O que é miastenia gravis?
A junção neuromuscular é o ponto de comunicação entre o nervo motor e o músculo esquelético. Nela, o neurotransmissor acetilcolina é liberado pelo nervo e se liga a receptores na membrana muscular, desencadeando a contração. Na miastenia gravis, o sistema imunológico produz anticorpos contra esses receptores de acetilcolina, destruindo-os e bloqueando a transmissão do impulso nervoso ao músculo.
O resultado é uma fraqueza muscular que se intensifica com o uso do músculo (fadiga) e melhora após repouso — o que a distingue de outras causas de fraqueza. A miastenia pode ser focal (afetando músculos específicos, como os do esôfago e da faringe) ou generalizada (comprometendo toda a musculatura esquelética).
Causas e tipos
A forma adquirida autoimune é a mais comum em cães adultos e em gatos, sendo desencadeada por mecanismos ainda não completamente elucidados — timoma (tumor do timo) é encontrado em alguns casos. A forma congênita, rara, ocorre por defeito hereditário nos receptores de acetilcolina e afeta filhotes de algumas raças como Jack Russell Terrier e Springer Spaniel.
- Miastenia focal: fraqueza restrita ao esôfago (megaesôfago) e músculos faciais
- Miastenia generalizada: fraqueza de membros, pescoço e tronco com intolerância ao exercício
- Crise miastênica: colapso respiratório agudo por fraqueza dos músculos respiratórios
- Forma paraneoplásica: associada a timoma ou outros tumores
Sintomas
Os sinais mais comuns incluem fraqueza muscular progressiva que piora com atividade física e melhora após repouso, intolerância ao exercício, marcha claudicante ou colapso após poucos minutos de caminhada, disfagia (dificuldade de engolir), regurgitação e salivação excessiva. Em casos de miastenia focal, o megaesôfago com regurgitação pode ser o único sinal.

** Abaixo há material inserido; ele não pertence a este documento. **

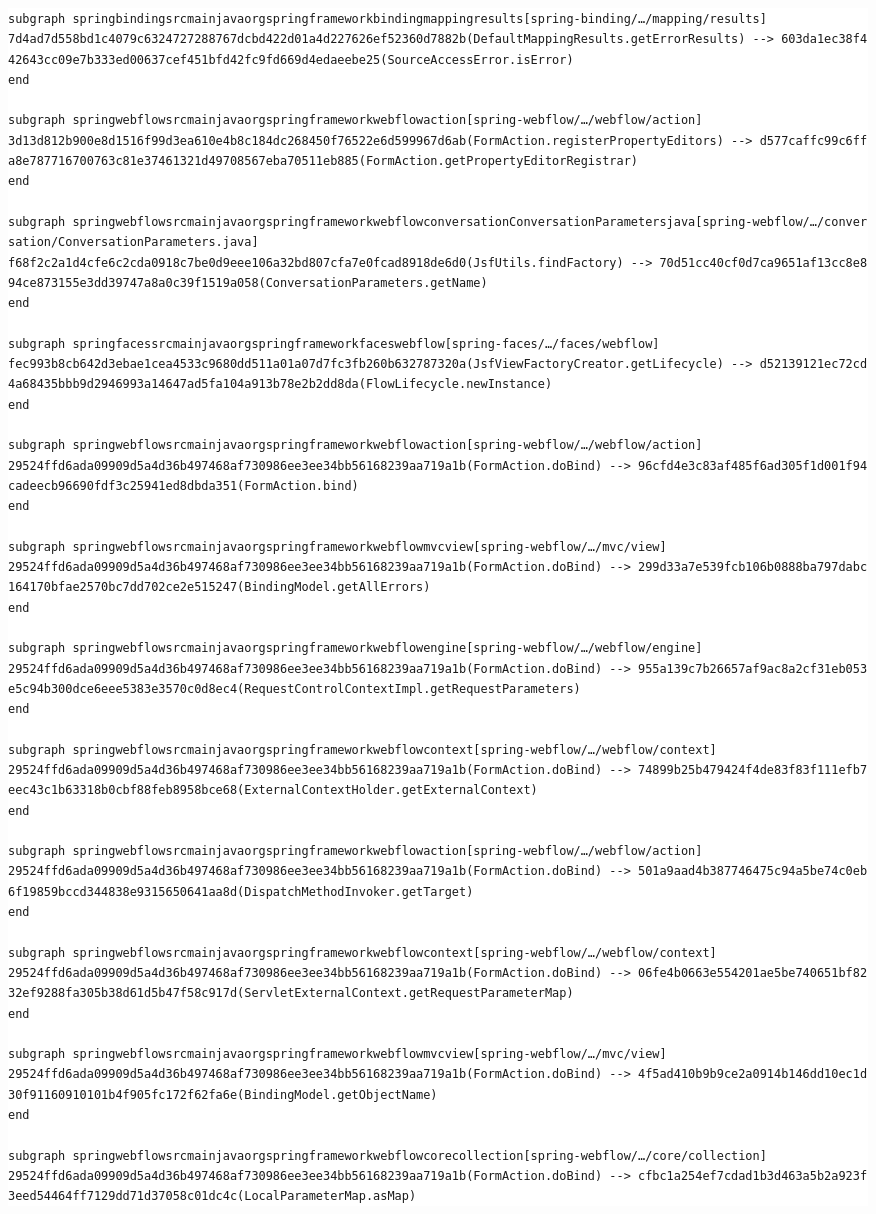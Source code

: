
 ```mermaid
subgraph springbindingsrcmainjavaorgspringframeworkbindingmappingresults[spring-binding/…/mapping/results]
7d4ad7d558bd1c4079c6324727288767dcbd422d01a4d227626ef52360d7882b(DefaultMappingResults.getErrorResults) --> 603da1ec38f442643cc09e7b333ed00637cef451bfd42fc9fd669d4edaeebe25(SourceAccessError.isError)
end

subgraph springwebflowsrcmainjavaorgspringframeworkwebflowaction[spring-webflow/…/webflow/action]
3d13d812b900e8d1516f99d3ea610e4b8c184dc268450f76522e6d599967d6ab(FormAction.registerPropertyEditors) --> d577caffc99c6ffa8e787716700763c81e37461321d49708567eba70511eb885(FormAction.getPropertyEditorRegistrar)
end

subgraph springwebflowsrcmainjavaorgspringframeworkwebflowconversationConversationParametersjava[spring-webflow/…/conversation/ConversationParameters.java]
f68f2c2a1d4cfe6c2cda0918c7be0d9eee106a32bd807cfa7e0fcad8918de6d0(JsfUtils.findFactory) --> 70d51cc40cf0d7ca9651af13cc8e894ce873155e3dd39747a8a0c39f1519a058(ConversationParameters.getName)
end

subgraph springfacessrcmainjavaorgspringframeworkfaceswebflow[spring-faces/…/faces/webflow]
fec993b8cb642d3ebae1cea4533c9680dd511a01a07d7fc3fb260b632787320a(JsfViewFactoryCreator.getLifecycle) --> d52139121ec72cd4a68435bbb9d2946993a14647ad5fa104a913b78e2b2dd8da(FlowLifecycle.newInstance)
end

subgraph springwebflowsrcmainjavaorgspringframeworkwebflowaction[spring-webflow/…/webflow/action]
29524ffd6ada09909d5a4d36b497468af730986ee3ee34bb56168239aa719a1b(FormAction.doBind) --> 96cfd4e3c83af485f6ad305f1d001f94cadeecb96690fdf3c25941ed8dbda351(FormAction.bind)
end

subgraph springwebflowsrcmainjavaorgspringframeworkwebflowmvcview[spring-webflow/…/mvc/view]
29524ffd6ada09909d5a4d36b497468af730986ee3ee34bb56168239aa719a1b(FormAction.doBind) --> 299d33a7e539fcb106b0888ba797dabc164170bfae2570bc7dd702ce2e515247(BindingModel.getAllErrors)
end

subgraph springwebflowsrcmainjavaorgspringframeworkwebflowengine[spring-webflow/…/webflow/engine]
29524ffd6ada09909d5a4d36b497468af730986ee3ee34bb56168239aa719a1b(FormAction.doBind) --> 955a139c7b26657af9ac8a2cf31eb053e5c94b300dce6eee5383e3570c0d8ec4(RequestControlContextImpl.getRequestParameters)
end

subgraph springwebflowsrcmainjavaorgspringframeworkwebflowcontext[spring-webflow/…/webflow/context]
29524ffd6ada09909d5a4d36b497468af730986ee3ee34bb56168239aa719a1b(FormAction.doBind) --> 74899b25b479424f4de83f83f111efb7eec43c1b63318b0cbf88feb8958bce68(ExternalContextHolder.getExternalContext)
end

subgraph springwebflowsrcmainjavaorgspringframeworkwebflowaction[spring-webflow/…/webflow/action]
29524ffd6ada09909d5a4d36b497468af730986ee3ee34bb56168239aa719a1b(FormAction.doBind) --> 501a9aad4b387746475c94a5be74c0eb6f19859bccd344838e9315650641aa8d(DispatchMethodInvoker.getTarget)
end

subgraph springwebflowsrcmainjavaorgspringframeworkwebflowcontext[spring-webflow/…/webflow/context]
29524ffd6ada09909d5a4d36b497468af730986ee3ee34bb56168239aa719a1b(FormAction.doBind) --> 06fe4b0663e554201ae5be740651bf8232ef9288fa305b38d61d5b47f58c917d(ServletExternalContext.getRequestParameterMap)
end

subgraph springwebflowsrcmainjavaorgspringframeworkwebflowmvcview[spring-webflow/…/mvc/view]
29524ffd6ada09909d5a4d36b497468af730986ee3ee34bb56168239aa719a1b(FormAction.doBind) --> 4f5ad410b9b9ce2a0914b146dd10ec1d30f91160910101b4f905fc172f62fa6e(BindingModel.getObjectName)
end

subgraph springwebflowsrcmainjavaorgspringframeworkwebflowcorecollection[spring-webflow/…/core/collection]
29524ffd6ada09909d5a4d36b497468af730986ee3ee34bb56168239aa719a1b(FormAction.doBind) --> cfbc1a254ef7cdad1b3d463a5b2a923f3eed54464ff7129dd71d37058c01dc4c(LocalParameterMap.asMap)
```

Na crise miastênica, há fraqueza aguda e grave da musculatura respiratória, com dispneia progressiva que pode ser fatal. Ptose palpebral (queda da pálpebra) e fraqueza facial também podem ocorrer. Gatos tendem a apresentar fraqueza generalizada com postura agachada, pescoço caído e respiração laboriosa.
Diagnóstico
O diagnóstico baseia-se na combinação de exame neurológico, teste de Tensilon (injeção de edrofônio — um anticolinesterásico que reverte temporariamente a fraqueza) e dosagem sérica de anticorpos anti-receptores de acetilcolina, considerado o exame confirmatório de escolha. O eletroneuromiografia revela decremento da resposta muscular a estímulos repetitivos. Radiografia de tórax e ultrassonografia avaliam a presença de megaesôfago e timoma.
A distinção de outras causas de fraqueza muscular como polimiosite, hipotireoidismo e hipoadrenocorticismo é fundamental e realizada por exames laboratoriais específicos.
Tratamento
O tratamento padrão é a piridostigmina oral, um inibidor da acetilcolinesterase que aumenta a disponibilidade de acetilcolina na junção neuromuscular. Em casos autoimunes, imunossupressores como prednisolona, azatioprina ou micofenolato são adicionados para suprimir a produção de anticorpos. Timomas devem ser removidos cirurgicamente quando presentes.
Animais com megaesôfago recebem refeições em posição vertical (cadeira de Bailey) para evitar regurgitação e pneumonia aspirativa. A remissão espontânea ocorre em uma parcela dos casos tratados após meses de terapia. O acompanhamento periódico dos anticorpos séricos guia a redução gradual da medicação.
Prevenção
A forma adquirida autoimune não tem prevenção específica conhecida. Evitar estresse intenso e infecções que possam desencadear exacerbações é recomendável. Animais com miastenia congênita confirmada não devem ser usados para reprodução, eliminando a transmissão hereditária às gerações seguintes.